Exercise:
The full listing, minus its pictures, should be printed again exactly as it stands.

Source information:
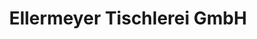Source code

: ---
title: "Ellermeyer Tischlerei GmbH"
url: /goettingen/ellermeyer-tischlerei-gmbh/
shop: Basteln
---
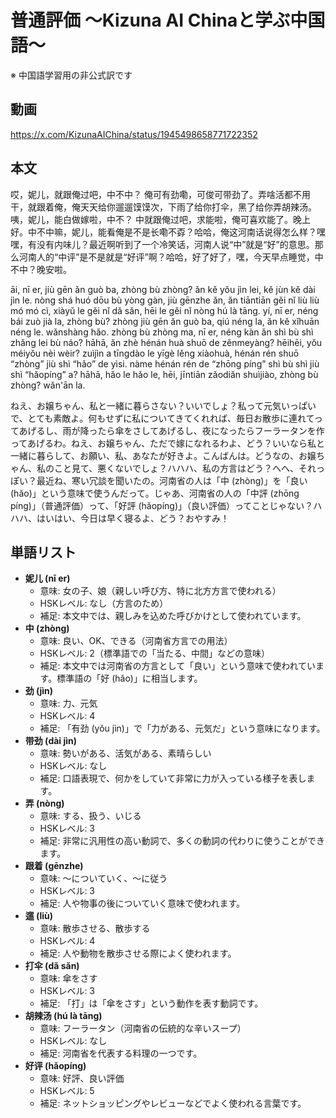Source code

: # 普通評価 〜Kizuna AI Chinaと学ぶ中国語〜
※ 中国語学習用の非公式訳です

## 動画
https://x.com/KizunaAIChina/status/1945498658771722352

## 本文

哎，妮儿，就跟俺过吧，中不中？ 俺可有劲嘞，可俊可带劲了。弄啥活都不用干，就跟着俺，俺天天给你遛遛馍馍次，下雨了给你打伞，黑了给你弄胡辣汤。咦，妮儿，能白做嫁啦，中不？ 中就跟俺过吧，求能啦，俺可喜欢能了。晚上好。中不中嘛，妮儿，能看俺是不是长嘞不孬？哈哈，俺这河南话说得怎么样？嘿嘿，有没有内味儿？最近啊听到了一个冷笑话，河南人说“中”就是“好”的意思。那么河南人的“中评”是不是就是“好评”啊？哈哈，好了好了，嘿，今天早点睡觉，中不中？晚安啦。

āi, nī er, jiù gēn ǎn guò ba, zhòng bù zhòng? ǎn kě yǒu jìn lei, kě jùn kě dài jìn le. nòng shá huó dōu bù yòng gàn, jiù gēnzhe ǎn, ǎn tiāntiān gěi nǐ liù liù mó mó cì, xiàyǔ le gěi nǐ dǎ sǎn, hēi le gěi nǐ nòng hú là tāng. yí, nī er, néng bái zuò jià la, zhòng bù? zhòng jiù gēn ǎn guò ba, qiú néng la, ǎn kě xǐhuān néng le. wǎnshàng hǎo. zhòng bù zhòng ma, nī er, néng kàn ǎn shì bù shì zhǎng lei bù náo? hāhā, ǎn zhè hénán huà shuō de zěnmeyàng? hēihēi, yǒu méiyǒu nèi wèir? zuìjìn a tīngdào le yīgè lěng xiàohuà, hénán rén shuō “zhòng” jiù shì “hǎo” de yìsi. nàme hénán rén de “zhōng píng” shì bù shì jiù shì “hǎopíng” a? hāhā, hǎo le hǎo le, hēi, jīntiān zǎodiǎn shuìjiào, zhòng bù zhòng? wǎn'ān la.

ねえ、お嬢ちゃん、私と一緒に暮らさない？いいでしょ？私って元気いっぱいで、とても素敵よ。何もせずに私についてきてくれれば、毎日お散歩に連れてってあげるし、雨が降ったら傘をさしてあげるし、夜になったらフーラータンを作ってあげるわ。ねえ、お嬢ちゃん、ただで嫁になれるわよ、どう？いいなら私と一緒に暮らして、お願い、私、あなたが好きよ。こんばんは。どうなの、お嬢ちゃん、私のこと見て、悪くないでしょ？ハハハ、私の方言はどう？へへ、それっぽい？最近ね、寒い冗談を聞いたの。河南省の人は「中 (zhòng)」を「良い (hǎo)」という意味で使うんだって。じゃあ、河南省の人の「中評 (zhōng píng)」（普通評価）って、「好評 (hǎopíng)」（良い評価）ってことじゃない？ハハハ、はいはい、今日は早く寝るよ、どう？おやすみ！

## 単語リスト

* **妮儿 (nī er)**
    * 意味: 女の子、娘（親しい呼び方、特に北方方言で使われる）
    * HSKレベル: なし（方言のため）
    * 補足: 本文中では、親しみを込めた呼びかけとして使われています。
* **中 (zhòng)**
    * 意味: 良い、OK、できる（河南省方言での用法）
    * HSKレベル: 2（標準語での「当たる、中間」などの意味）
    * 補足: 本文中では河南省の方言として「良い」という意味で使われています。標準語の「好 (hǎo)」に相当します。
* **劲 (jìn)**
    * 意味: 力、元気
    * HSKレベル: 4
    * 補足: 「有劲 (yǒu jìn)」で「力がある、元気だ」という意味になります。
* **带劲 (dài jìn)**
    * 意味: 勢いがある、活気がある、素晴らしい
    * HSKレベル: なし
    * 補足: 口語表現で、何かをしていて非常に力が入っている様子を表します。
* **弄 (nòng)**
    * 意味: する、扱う、いじる
    * HSKレベル: 3
    * 補足: 非常に汎用性の高い動詞で、多くの動詞の代わりに使うことができます。
* **跟着 (gēnzhe)**
    * 意味: ～についていく、～に従う
    * HSKレベル: 3
    * 補足: 人や物事の後についていく意味で使われます。
* **遛 (liù)**
    * 意味: 散歩させる、散歩する
    * HSKレベル: 4
    * 補足: 人や動物を散歩させる際によく使われます。
* **打伞 (dǎ sǎn)**
    * 意味: 傘をさす
    * HSKレベル: 3
    * 補足: 「打」は「傘をさす」という動作を表す動詞です。
* **胡辣汤 (hú là tāng)**
    * 意味: フーラータン（河南省の伝統的な辛いスープ）
    * HSKレベル: なし
    * 補足: 河南省を代表する料理の一つです。
* **好评 (hǎopíng)**
    * 意味: 好評、良い評価
    * HSKレベル: 5
    * 補足: ネットショッピングやレビューなどでよく使われる言葉です。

Written response:
Source code

: ---
title: "Ellermeyer Tischlerei GmbH"
url: /goettingen/ellermeyer-tischlerei-gmbh/
shop: Basteln
---
Source code

: # 普通評価 〜Kizuna AI Chinaと学ぶ中国語〜
※ 中国語学習用の非公式訳です

## 動画
https://x.com/KizunaAIChina/status/1945498658771722352

## 本文

哎，妮儿，就跟俺过吧，中不中？ 俺可有劲嘞，可俊可带劲了。弄啥活都不用干，就跟着俺，俺天天给你遛遛馍馍次，下雨了给你打伞，黑了给你弄胡辣汤。咦，妮儿，能白做嫁啦，中不？ 中就跟俺过吧，求能啦，俺可喜欢能了。晚上好。中不中嘛，妮儿，能看俺是不是长嘞不孬？哈哈，俺这河南话说得怎么样？嘿嘿，有没有内味儿？最近啊听到了一个冷笑话，河南人说“中”就是“好”的意思。那么河南人的“中评”是不是就是“好评”啊？哈哈，好了好了，嘿，今天早点睡觉，中不中？晚安啦。

āi, nī er, jiù gēn ǎn guò ba, zhòng bù zhòng? ǎn kě yǒu jìn lei, kě jùn kě dài jìn le. nòng shá huó dōu bù yòng gàn, jiù gēnzhe ǎn, ǎn tiāntiān gěi nǐ liù liù mó mó cì, xiàyǔ le gěi nǐ dǎ sǎn, hēi le gěi nǐ nòng hú là tāng. yí, nī er, néng bái zuò jià la, zhòng bù? zhòng jiù gēn ǎn guò ba, qiú néng la, ǎn kě xǐhuān néng le. wǎnshàng hǎo. zhòng bù zhòng ma, nī er, néng kàn ǎn shì bù shì zhǎng lei bù náo? hāhā, ǎn zhè hénán huà shuō de zěnmeyàng? hēihēi, yǒu méiyǒu nèi wèir? zuìjìn a tīngdào le yīgè lěng xiàohuà, hénán rén shuō “zhòng” jiù shì “hǎo” de yìsi. nàme hénán rén de “zhōng píng” shì bù shì jiù shì “hǎopíng” a? hāhā, hǎo le hǎo le, hēi, jīntiān zǎodiǎn shuìjiào, zhòng bù zhòng? wǎn'ān la.

ねえ、お嬢ちゃん、私と一緒に暮らさない？いいでしょ？私って元気いっぱいで、とても素敵よ。何もせずに私についてきてくれれば、毎日お散歩に連れてってあげるし、雨が降ったら傘をさしてあげるし、夜になったらフーラータンを作ってあげるわ。ねえ、お嬢ちゃん、ただで嫁になれるわよ、どう？いいなら私と一緒に暮らして、お願い、私、あなたが好きよ。こんばんは。どうなの、お嬢ちゃん、私のこと見て、悪くないでしょ？ハハハ、私の方言はどう？へへ、それっぽい？最近ね、寒い冗談を聞いたの。河南省の人は「中 (zhòng)」を「良い (hǎo)」という意味で使うんだって。じゃあ、河南省の人の「中評 (zhōng píng)」（普通評価）って、「好評 (hǎopíng)」（良い評価）ってことじゃない？ハハハ、はいはい、今日は早く寝るよ、どう？おやすみ！

## 単語リスト

* **妮儿 (nī er)**
    * 意味: 女の子、娘（親しい呼び方、特に北方方言で使われる）
    * HSKレベル: なし（方言のため）
    * 補足: 本文中では、親しみを込めた呼びかけとして使われています。
* **中 (zhòng)**
    * 意味: 良い、OK、できる（河南省方言での用法）
    * HSKレベル: 2（標準語での「当たる、中間」などの意味）
    * 補足: 本文中では河南省の方言として「良い」という意味で使われています。標準語の「好 (hǎo)」に相当します。
* **劲 (jìn)**
    * 意味: 力、元気
    * HSKレベル: 4
    * 補足: 「有劲 (yǒu jìn)」で「力がある、元気だ」という意味になります。
* **带劲 (dài jìn)**
    * 意味: 勢いがある、活気がある、素晴らしい
    * HSKレベル: なし
    * 補足: 口語表現で、何かをしていて非常に力が入っている様子を表します。
* **弄 (nòng)**
    * 意味: する、扱う、いじる
    * HSKレベル: 3
    * 補足: 非常に汎用性の高い動詞で、多くの動詞の代わりに使うことができます。
* **跟着 (gēnzhe)**
    * 意味: ～についていく、～に従う
    * HSKレベル: 3
    * 補足: 人や物事の後についていく意味で使われます。
* **遛 (liù)**
    * 意味: 散歩させる、散歩する
    * HSKレベル: 4
    * 補足: 人や動物を散歩させる際によく使われます。
* **打伞 (dǎ sǎn)**
    * 意味: 傘をさす
    * HSKレベル: 3
    * 補足: 「打」は「傘をさす」という動作を表す動詞です。
* **胡辣汤 (hú là tāng)**
    * 意味: フーラータン（河南省の伝統的な辛いスープ）
    * HSKレベル: なし
    * 補足: 河南省を代表する料理の一つです。
* **好评 (hǎopíng)**
    * 意味: 好評、良い評価
    * HSKレベル: 5
    * 補足: ネットショッピングやレビューなどでよく使われる言葉です。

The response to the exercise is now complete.